Er beschreibt sich als undisziplinierten Schüler; und dennoch hätten Lehrer Sympathie für ihn empfunden – was im Laufe des Buches nachvollziehbar wird. Fast hätte er das Abitur nicht geschafft, nur wegen der mahnenden Worte seines Freundes Michel Thévoz, der bereits in Paris studiert, beginnt er sich zu bemühen und besteht knapp. Thèvoz ist heute ein Schweizer Kunsthistoriker und war damals Michel Contats Mentor, in künstlerischen, politischen oder auch musikalischen Fragen.

Da Contats Vater die Familie verlassen hat, erklärt er sich als „Wiedergutmachung“ bereit, das Literaturstudium in Paris zu finanzieren. Der junge Mann reist nach Paris und beginnt sein „neues Leben“. Die Hauptstadt wird für ihn zum Ort des Glücks. „Denn es ging weniger darum, Werke zu schaffen, als das Leben eines schöpferischen Menschen zu führen“. Dennoch ist der erste Monat in Paris hart für den Studenten, er ist allein und einsam, verkriecht sich in seinem gemieteten Zimmer und liest viele Bücher. Da der Schreibstil tatsächlich an Notizen erinnert, wie es auch im Titel heißt, werden Gefühle sehr gut transportiert, sodass es für den Leser selbst spürbar ist, wie schwer die Zeit für den jungen Mann ist. Der Reiz dieser Lektüre liegt in der überzeugenden Darstellung der Gedanken und ihrer Veranschaulichung durch den personalen Erzähler.

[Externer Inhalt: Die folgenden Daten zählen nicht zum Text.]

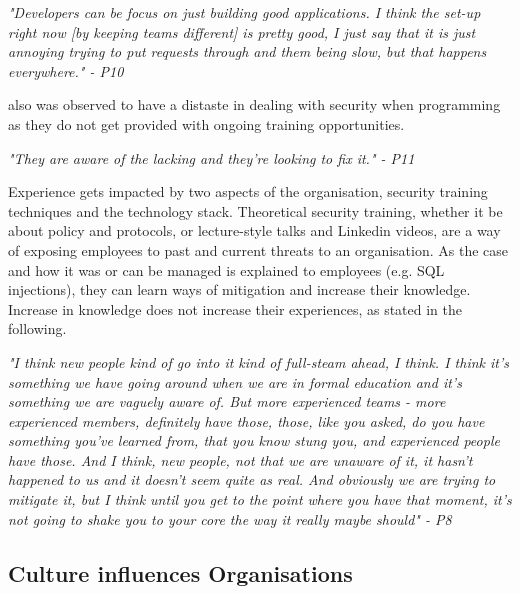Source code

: \textit{"Developers can be focus on just building good applications. I think the set-up right now [by keeping teams different] is pretty good, I just say that it is just annoying trying to put requests through and them being slow, but that happens everywhere." - P10}
\newline
\par
[P4] also was observed to have a distaste in dealing with security when programming as they do not get provided with ongoing training opportunities. 
\newline
\par
\textit{"They are aware of the lacking and they're looking to fix it." - P11}
\newline
\par
Experience gets impacted by two aspects of the organisation, security training techniques and the technology stack. Theoretical security training, whether it be about policy and protocols, or lecture-style talks and Linkedin videos, are a way of exposing employees to past and current threats to an organisation. As the case and how it was or can be managed is explained to employees  (e.g. SQL injections), they can learn ways of mitigation and increase their knowledge. Increase in knowledge does not increase their experiences, as stated in the following. 
\newline
\par 
\textit{"I think new people kind of go into it kind of full-steam ahead, I think. I think it's something we have going around when we are in formal education and it's something we are vaguely aware of. But more experienced teams - more experienced members, definitely have those, those, like you asked, do you have something you've learned from, that you know stung you, and experienced people have those. And I think, new people, not that we are unaware of it, it hasn't happened to us and it doesn't seem quite as real. And obviously we are trying to mitigate it, but I think until you get to the point where you have that moment, it's not going to shake you to your core the way it really maybe should" - P8}

\subsection{Culture influences Organisations}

Contat begegnet in der Zeit in Paris einer Prostituierten, deren Angebot er aber nicht annimmt. Er geht nach Hause und lässt seiner Lust freien Lauf. „Als ich wieder im Hotel war, masturbierte ich mit einer Art Wut, aber die Befriedigung war außerordentlich…“.  Der Protagonist erzählt im Verlauf des Buches von unterschiedlichen Begegnungen mit Frauen, seinen sexuellen Erfahrungen und der großen Liebe.

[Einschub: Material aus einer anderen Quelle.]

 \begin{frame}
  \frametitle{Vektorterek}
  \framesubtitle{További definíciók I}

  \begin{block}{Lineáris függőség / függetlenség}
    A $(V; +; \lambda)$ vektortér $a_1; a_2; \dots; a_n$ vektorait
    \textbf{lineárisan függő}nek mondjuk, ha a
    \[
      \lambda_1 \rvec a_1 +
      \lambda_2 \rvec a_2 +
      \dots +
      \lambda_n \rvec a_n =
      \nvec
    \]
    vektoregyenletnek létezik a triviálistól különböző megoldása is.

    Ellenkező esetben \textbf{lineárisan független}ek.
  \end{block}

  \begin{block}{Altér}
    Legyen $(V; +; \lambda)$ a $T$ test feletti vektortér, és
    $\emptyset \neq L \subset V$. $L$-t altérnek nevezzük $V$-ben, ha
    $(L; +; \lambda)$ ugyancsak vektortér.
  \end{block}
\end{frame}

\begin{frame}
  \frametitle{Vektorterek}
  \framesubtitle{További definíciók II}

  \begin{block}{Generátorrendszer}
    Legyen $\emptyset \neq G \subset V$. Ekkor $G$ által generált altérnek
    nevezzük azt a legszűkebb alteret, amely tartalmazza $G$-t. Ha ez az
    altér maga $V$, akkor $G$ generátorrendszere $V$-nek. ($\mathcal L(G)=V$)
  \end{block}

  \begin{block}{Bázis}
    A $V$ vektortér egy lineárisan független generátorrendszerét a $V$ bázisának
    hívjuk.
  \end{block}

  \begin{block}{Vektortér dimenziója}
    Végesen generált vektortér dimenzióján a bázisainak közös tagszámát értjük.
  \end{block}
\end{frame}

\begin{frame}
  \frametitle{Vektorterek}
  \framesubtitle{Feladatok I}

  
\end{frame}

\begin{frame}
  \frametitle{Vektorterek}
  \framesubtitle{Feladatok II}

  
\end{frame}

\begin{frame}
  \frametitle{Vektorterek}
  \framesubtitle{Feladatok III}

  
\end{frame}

Als sein Freund Thévoz nach einem Aufenthalt zu Hause in Paris ankommt, beginnt Michels Studentenleben. Contat gelingt es, dem Leser das typische Leben eines Studenten in den späteren 50ern und Anfang der 60er-Jahre zu vermitteln. Die Stimmung des Aufbruchs und die der Veränderung, durch Proteste und Demonstrationen, sowie die Lust am Mitmischen wird gut transportiert. Man kann den Gedanken des Protagonisten „lauschen“: Es wird viel über Literatur gesprochen, die Freunde besuchen gemeinsam das Theater und träumen gemeinsam davon, einen Film über Jean-Paul Sartre, den Lieblingsschriftsteller, zu drehen. Es gelingt den beiden Freunden sogar, Sartre zu begegnen, als sie in einem Café in der Nähe seiner Wohnung sitzen, doch sind beide zu schüchtern, um ihn anzusprechen und müssen weiter von einem Gespräch mit ihm träumen. Sie versprechen sich, sich durch Das Sein und das Nichts Sartres zu kämpfen und darüber zu diskutieren.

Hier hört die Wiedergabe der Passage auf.